The story concerns two pawn shop employees, Mel and Nathaniel (Marc Maron, Jon Bass) and a young couple, Cynthia and Mary (Jillian Bell, Michaela Watkins), brought together when the couple tries to sell an inherited sword. Cynthia inherits the sword from her grandfather who believed, either because of or despite his dementia, that the sword is a crucial piece of evidence that the South did, in fact, win the Civil War.
The couple present the sword and its unusual backstory to Mel, and though he understandably turns them away (mostly for not accepting his lowball offer), he does some digging and figures out that Civil War truthers will pay good money for the item. Cynthia and Mary, not to be taken advantage of, insist on a 50/50 share of the profits.
After this point in the story, in a sense just the premise, the story doesn’t go much further, at least not on the surface. They meet a buyer, comically sinister, who takes them to his boss, there is an altercation, and soon after we reach catharsis. It’s quite simple, but the plot is just the loose outline within which the characters can talk, riff, crack jokes and tell us what the film is really about.
And that’s the strange world of various “truthers,” between people who believe the Earth is flat and those who believe the South won the Civil War. That latter belief is perfectly absurd and somehow plausible for the times we live in. It makes no real sense, but neither does the idea that the Earth is flat.
Characters will have time to discuss and debate these ideas, at least to a point, but the film never felt too heavy handed to me in its message. It’s not exactly an indictment of people who believe in such things, but neither is it nuanced in its representation of those characters. They are treated instead as comedy fodder, in a sense similar to the antagonists of BlacKkKlansman. They are not to be understood so much as mocked.
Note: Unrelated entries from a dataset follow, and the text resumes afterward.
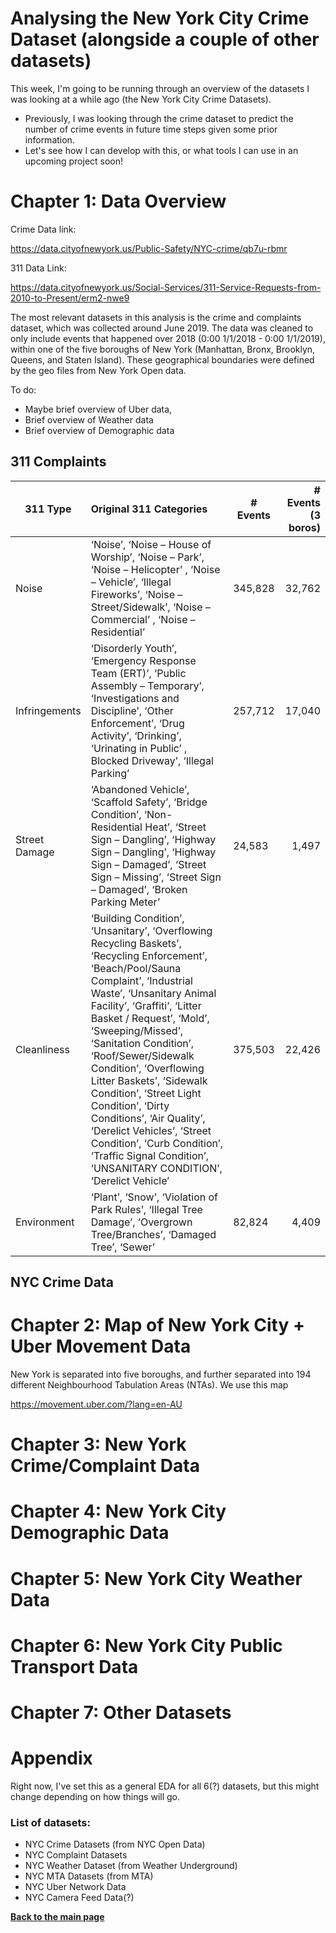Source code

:# Analysing the New York City Crime Dataset (alongside a couple of other datasets)

This week, I'm going to be running through an overview of the datasets I was looking at a while ago (the New York City Crime Datasets).
- Previously, I was looking through the crime dataset to predict the number of crime events in future time steps given some prior information. 
- Let's see how I can develop with this, or what tools I can use in an upcoming project soon!

# Chapter 1: Data Overview
Crime Data link:

https://data.cityofnewyork.us/Public-Safety/NYC-crime/qb7u-rbmr

311 Data Link:

https://data.cityofnewyork.us/Social-Services/311-Service-Requests-from-2010-to-Present/erm2-nwe9

The most relevant datasets in this analysis is the crime and complaints dataset, which was collected around June 2019. The data was cleaned to only include events that happened over 2018 (0:00 1/1/2018 - 0:00 1/1/2019), within one of the five boroughs of New York (Manhattan, Bronx, Brooklyn, Queens, and Staten Island). These geographical boundaries were defined by the geo files from New York Open data. 

To do:
- Maybe brief overview of Uber data,
- Brief overview of Weather data
- Brief overview of Demographic data


## 311 Complaints

| 311 Type 	| Original 311 Categories 	| # Events 	| # Events (3 boros) |
|---------------	|:-------------------------------------------------------------------------------------------------------------------------------------------------------------------------------------------------------------------------------------------------------------------------------------------------------------------------------------------------------------------------------------------------------------------------------------------------------------------------------------------------------------------------------------------------------------------|------------------	|---------------------:	|
| Noise 	| ‘Noise’, ‘Noise – House of Worship’, ‘Noise – Park’, ‘Noise – Helicopter’ , ‘Noise – Vehicle’,  ‘Illegal Fireworks’, ‘Noise – Street/Sidewalk’, ‘Noise – Commercial’ , ‘Noise – Residential’ 	| 345,828 	| 32,762 |
| Infringements 	| ‘Disorderly Youth’, ‘Emergency Response Team (ERT)’, ‘Public Assembly – Temporary’,  ‘Investigations and Discipline’, ‘Other Enforcement’, ‘Drug Activity’, ‘Drinking’,  ‘Urinating in Public’ , Blocked Driveway’, ‘Illegal Parking’ 	| 257,712 	| 17,040 |
| Street Damage 	| ‘Abandoned Vehicle’, ‘Scaffold Safety’, ‘Bridge Condition’, ‘Non-Residential Heat’,  ‘Street Sign – Dangling’, ‘Highway Sign – Dangling’, ‘Highway Sign – Damaged’,  ‘Street Sign – Missing’, ‘Street Sign – Damaged’, ‘Broken Parking Meter’ 	| 24,583 	| 1,497 |
| Cleanliness 	| ‘Building Condition’, ‘Unsanitary’, ‘Overflowing Recycling Baskets’,  ‘Recycling Enforcement’, ‘Beach/Pool/Sauna Complaint’, ‘Industrial Waste’,  ‘Unsanitary Animal Facility’, ‘Graffiti’, ‘Litter Basket / Request’, ‘Mold’,  ‘Sweeping/Missed’, ‘Sanitation Condition’, ‘Roof/Sewer/Sidewalk Condition’,  ‘Overflowing Litter Baskets’, ‘Sidewalk Condition’, ‘Street Light Condition’,  ‘Dirty Conditions’, ‘Air Quality’, ‘Derelict Vehicles’, ‘Street Condition’,  ‘Curb Condition’, ‘Traffic Signal Condition’, ‘UNSANITARY CONDITION’, ‘Derelict Vehicle’ 	| 375,503 	| 22,426 |
| Environment 	| ‘Plant’, ‘Snow’, ‘Violation of Park Rules’, ‘Illegal Tree Damage’,  ‘Overgrown Tree/Branches’, ‘Damaged Tree’, ‘Sewer’ 	| 82,824 	| 4,409 |

## NYC Crime Data

# Chapter 2: Map of New York City + Uber Movement Data
New York is separated into five boroughs, and further separated into 194 different Neighbourhood Tabulation Areas (NTAs). We use this map 

https://movement.uber.com/?lang=en-AU

# Chapter 3: New York Crime/Complaint Data


# Chapter 4: New York City Demographic Data


# Chapter 5: New York City Weather Data


# Chapter 6: New York City Public Transport Data


# Chapter 7: Other Datasets


# Appendix
Right now, I've set this as a general EDA for all 6(?) datasets, but this might change depending on how things will go. 

### List of datasets:
- NYC Crime Datasets (from NYC Open Data)
- NYC Complaint Datasets
- NYC Weather Dataset (from Weather Underground)
- NYC MTA Datasets (from MTA)
- NYC Uber Network Data
- NYC Camera Feed Data(?)

[__Back to the main page__](https://phillipluong.github.io/PyTorchProjects101/)
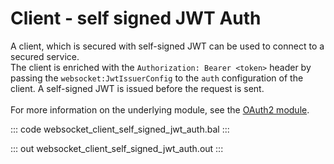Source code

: # Client - self signed JWT Auth

A client, which is secured with self-signed JWT can be used to connect to
a secured service.<br/>
The client is enriched with the `Authorization: Bearer <token>` header by
passing the `websocket:JwtIssuerConfig` to the `auth` configuration of the
client. A self-signed JWT is issued before the request is sent.<br/><br/>
For more information on the underlying module,
see the [OAuth2 module](https://docs.central.ballerina.io/ballerina/oauth2/latest/).

::: code websocket_client_self_signed_jwt_auth.bal :::

::: out websocket_client_self_signed_jwt_auth.out :::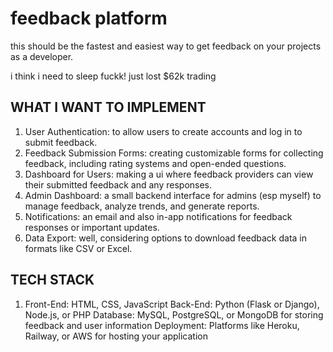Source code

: # feedback platform

this should be the fastest and easiest way to get feedback on your projects as a developer.

i think i need to sleep fuckk! just lost $62k trading


## WHAT I WANT TO IMPLEMENT

1. User Authentication: to allow users to create accounts and log in to submit feedback.
2. Feedback Submission Forms: creating customizable forms for collecting feedback, including rating systems and open-ended questions.
3. Dashboard for Users: making a ui where feedback providers can view their submitted feedback and any responses.
4. Admin Dashboard: a small backend interface for admins (esp myself) to manage feedback, analyze trends, and generate reports.
5. Notifications: an email and also in-app notifications for feedback responses or important updates.
5. Data Export: well, considering options to download feedback data in formats like CSV or Excel.

## TECH STACK

1. Front-End: HTML, CSS, JavaScript 
Back-End: Python (Flask or Django), Node.js, or PHP
Database: MySQL, PostgreSQL, or MongoDB for storing feedback and user information
Deployment: Platforms like Heroku, Railway, or AWS for hosting your application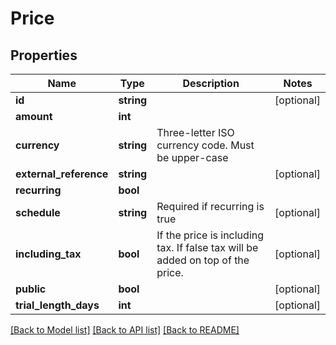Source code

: # Price

## Properties
Name | Type | Description | Notes
------------ | ------------- | ------------- | -------------
**id** | **string** |  | [optional] 
**amount** | **int** |  | 
**currency** | **string** | Three-letter ISO currency code. Must be upper-case | 
**external_reference** | **string** |  | [optional] 
**recurring** | **bool** |  | 
**schedule** | **string** | Required if recurring is true | [optional] 
**including_tax** | **bool** | If the price is including tax. If false tax will be added on top of the price. | [optional] 
**public** | **bool** |  | [optional] 
**trial_length_days** | **int** |  | [optional] 

[[Back to Model list]](../../README.md#documentation-for-models) [[Back to API list]](../../README.md#documentation-for-api-endpoints) [[Back to README]](../../README.md)

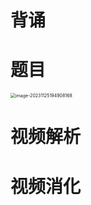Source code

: # 背诵



# 题目

<img src="https://cvp.oss-cn-shanghai.aliyuncs.com/picgo/202311251949335.png" alt="image-20231125194908168" style="zoom:50%;" />



# 视频解析



# 视频消化
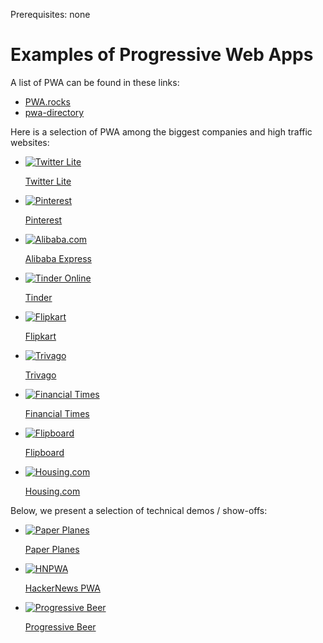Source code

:<span class="requirements">Prerequisites: none</span>

# Examples of Progressive Web Apps

A list of PWA can be found in these links:

- <a target="_blank" href="http://pwa.rocks">PWA.rocks</a>
- <a target="_blank" href="https://pwa-directory.appspot.com">pwa-directory</a>

Here is a selection of PWA among the biggest companies and high traffic websites:

<div class="gallery">
	<ul>
		<li>
			<a href="https://mobile.twitter.com/" target="_blank">
				<img src="../img/gallery/twitter-lite.jpg" alt="Twitter Lite">
				<p>Twitter Lite</p>
			</a>
		</li>
        <li>
			<a href="https://medium.com/@Pinterest_Engineering/a-one-year-pwa-retrospective-f4a2f4129e05" target="_blank">
				<img src="../img/gallery/pinterest.jpg" alt="Pinterest">
				<p>Pinterest</p>
			</a>
		</li>
        <li>
			<a href="https://https://developers.google.com/web/showcase/2016/alibaba" target="_blank">
				<img src="../img/gallery/alibaba.jpg" alt="Alibaba.com">
				<p>Alibaba Express</p>
			</a>
		</li>
        <li>
			<a href="https://medium.com/@addyosmani/a-tinder-progressive-web-app-performance-case-study-78919d98ece0" target="_blank">
				<img src="../img/gallery/tinder.jpg" alt="Tinder Online">
				<p>Tinder</p>
			</a>
		</li>
		<li>
            <a href="https://www.flipkart.com/" target="_blank">
                <img src="../img/gallery/flipkart.jpg" alt="Flipkart">
                <p>Flipkart</p>
            </a>
        </li>
        <li>
            <a href="https://www.trivago.com/" target="_blank">
                <img src="../img/gallery/trivago.jpg" alt="Trivago">
                <p>Trivago</p>
            </a>
        </li>
        <li>
            <a href="https://app.ft.com/" target="_blank">
                <img src="../img/gallery/financial-times.jpg" alt="Financial Times">
                <p>Financial Times</p>
            </a>
        </li>
        <li>
            <a href="https://flipboard.com/" target="_blank">
                <img src="../img/gallery/flipboard.jpg" alt="Flipboard">
                <p>Flipboard</p>
            </a>
        </li>
        <li>
            <a href="https://housing.com/" target="_blank">
                <img src="../img/gallery/housing.com.jpg" alt="Housing.com">
                <p>Housing.com</p>
            </a>
        </li>
    </ul>
</div>

Below, we present a selection of technical demos / show-offs:

<div class="gallery">
	<ul>
		<li>
			<a href="https://paperplanes.world/" target="_blank">
				<img src="../img/gallery/paper-planes.jpg" alt="Paper Planes">
				<p>Paper Planes</p>
			</a>
		</li>
		<li>
            <a href="https://hnpwa.com/" target="_blank">
                <img src="../img/gallery/hnpwa.jpg" alt="HNPWA">
                <p>HackerNews PWA</p>
            </a>
        </li>
        <li>
            <a href="https://deanhume.github.io/beer/" target="_blank">
                <img src="../img/gallery/progressive-beer.jpg" alt="Progressive Beer">
                <p>Progressive Beer</p>
            </a>
        </li>
	</ul>
</div>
At the same time even Nathaniel is mocked in a similar way, but he remains one of the “good guys,” even as his simple mindedness is played for laughs. He ends up becoming a sort of human golden retriever, and his own truther theories are like the ramblings of a child. To look at him with affection and bewilderment, well it seems that’s the way the film suggests we look at people who believe in these kinds of things. While it works within this film, you could argue that the story completely ignores a much uglier side of all these theories and confounding beliefs. Is it a failure in the education system? Is it willful ignorance? Is it pride, ego or something similar? I’ve always felt that it might have to do with demanding agency in your own life, perhaps these are people who, without speaking too broadly, feel powerless and ignored and so are declaring their own beliefs that directly challenge the greater consensus, as a way of rebellion. It’s something based more on emotion, of course, rather than rational thought. If we feel something strongly enough, it seems, we can find any number of resources to defend our stance. We are then cherry picking anecdotes that support a gut feeling rather than a thoughtfully considered hypothesis.
Or I don’t know.
But I like Sword of Trust. There’s a long scene halfway through the film in which the four characters are stuck in the back of a truck and just talk. It’s conversation that doesn’t drive the story forward and has nothing to do with all this truther-ness. They just get to know each other, and it’s funny, wholesome and sincere.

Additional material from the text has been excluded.